• WHAT TO DO
Each line of the records that includes "these" should be found and copied.

• EXTRACTED MATERIAL

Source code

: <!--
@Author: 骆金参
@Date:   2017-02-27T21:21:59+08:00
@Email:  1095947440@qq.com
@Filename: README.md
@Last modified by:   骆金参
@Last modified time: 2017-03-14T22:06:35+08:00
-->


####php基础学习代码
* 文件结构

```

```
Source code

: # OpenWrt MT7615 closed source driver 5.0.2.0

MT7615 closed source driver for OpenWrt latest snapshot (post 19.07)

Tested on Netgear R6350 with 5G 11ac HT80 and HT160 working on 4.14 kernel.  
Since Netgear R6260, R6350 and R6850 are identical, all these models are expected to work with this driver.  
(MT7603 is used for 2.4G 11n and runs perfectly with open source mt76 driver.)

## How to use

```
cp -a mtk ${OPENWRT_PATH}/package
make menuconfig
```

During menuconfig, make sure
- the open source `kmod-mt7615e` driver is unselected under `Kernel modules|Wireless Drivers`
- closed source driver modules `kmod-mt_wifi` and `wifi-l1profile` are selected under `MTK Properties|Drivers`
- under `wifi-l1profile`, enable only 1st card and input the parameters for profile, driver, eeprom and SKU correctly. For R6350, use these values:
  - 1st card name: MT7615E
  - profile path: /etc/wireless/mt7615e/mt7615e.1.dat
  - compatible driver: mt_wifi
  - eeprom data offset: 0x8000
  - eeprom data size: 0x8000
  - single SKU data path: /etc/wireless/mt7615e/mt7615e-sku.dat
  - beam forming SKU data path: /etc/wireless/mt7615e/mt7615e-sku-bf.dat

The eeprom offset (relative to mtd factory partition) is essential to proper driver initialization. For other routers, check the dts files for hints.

• RESULT OF THE TASK
Since Netgear R6260, R6350 and R6850 are identical, all these models are expected to work with this driver.  
- under `wifi-l1profile`, enable only 1st card and input the parameters for profile, driver, eeprom and SKU correctly. For R6350, use these values:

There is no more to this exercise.